━━ Task material ━━

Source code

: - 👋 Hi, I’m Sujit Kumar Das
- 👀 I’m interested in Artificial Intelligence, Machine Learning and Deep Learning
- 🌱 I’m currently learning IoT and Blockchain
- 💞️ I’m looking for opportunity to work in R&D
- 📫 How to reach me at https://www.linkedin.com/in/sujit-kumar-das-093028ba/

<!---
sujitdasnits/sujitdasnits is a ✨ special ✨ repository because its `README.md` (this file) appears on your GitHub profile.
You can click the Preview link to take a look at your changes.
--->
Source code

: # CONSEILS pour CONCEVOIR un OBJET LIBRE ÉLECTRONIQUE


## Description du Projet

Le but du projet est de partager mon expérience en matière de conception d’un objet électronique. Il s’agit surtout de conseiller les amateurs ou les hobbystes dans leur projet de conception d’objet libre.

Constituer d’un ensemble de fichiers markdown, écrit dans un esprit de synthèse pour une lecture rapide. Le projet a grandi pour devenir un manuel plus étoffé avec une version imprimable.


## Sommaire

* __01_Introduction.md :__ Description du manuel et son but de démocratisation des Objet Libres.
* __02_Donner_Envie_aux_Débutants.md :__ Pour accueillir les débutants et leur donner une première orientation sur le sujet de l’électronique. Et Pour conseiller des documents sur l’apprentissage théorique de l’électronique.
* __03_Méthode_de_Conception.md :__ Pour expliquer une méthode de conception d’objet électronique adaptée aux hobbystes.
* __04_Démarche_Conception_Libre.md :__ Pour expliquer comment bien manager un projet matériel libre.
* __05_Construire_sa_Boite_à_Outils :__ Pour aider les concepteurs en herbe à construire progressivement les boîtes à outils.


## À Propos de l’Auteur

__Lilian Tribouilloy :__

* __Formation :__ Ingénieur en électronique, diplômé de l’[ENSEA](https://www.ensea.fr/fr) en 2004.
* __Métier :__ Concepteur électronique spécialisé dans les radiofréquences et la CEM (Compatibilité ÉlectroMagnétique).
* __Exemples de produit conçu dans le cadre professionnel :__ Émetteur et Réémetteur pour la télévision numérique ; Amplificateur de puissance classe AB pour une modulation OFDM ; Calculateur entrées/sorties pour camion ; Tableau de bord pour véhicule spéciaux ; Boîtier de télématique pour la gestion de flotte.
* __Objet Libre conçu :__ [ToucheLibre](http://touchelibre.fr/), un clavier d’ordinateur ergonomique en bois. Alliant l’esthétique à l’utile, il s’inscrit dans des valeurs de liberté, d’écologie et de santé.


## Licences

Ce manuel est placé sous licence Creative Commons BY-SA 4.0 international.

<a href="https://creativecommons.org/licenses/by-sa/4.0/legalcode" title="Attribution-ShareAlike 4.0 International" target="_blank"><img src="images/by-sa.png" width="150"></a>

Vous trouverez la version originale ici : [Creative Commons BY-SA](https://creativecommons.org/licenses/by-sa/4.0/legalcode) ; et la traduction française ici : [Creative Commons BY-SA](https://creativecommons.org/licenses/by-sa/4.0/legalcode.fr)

━━━

(Task item) Look through the data above. Find each line with the string "conseiller" and copy it.

(Output)
Le but du projet est de partager mon expérience en matière de conception d’un objet électronique. Il s’agit surtout de conseiller les amateurs ou les hobbystes dans leur projet de conception d’objet libre.
* __02_Donner_Envie_aux_Débutants.md :__ Pour accueillir les débutants et leur donner une première orientation sur le sujet de l’électronique. Et Pour conseiller des documents sur l’apprentissage théorique de l’électronique.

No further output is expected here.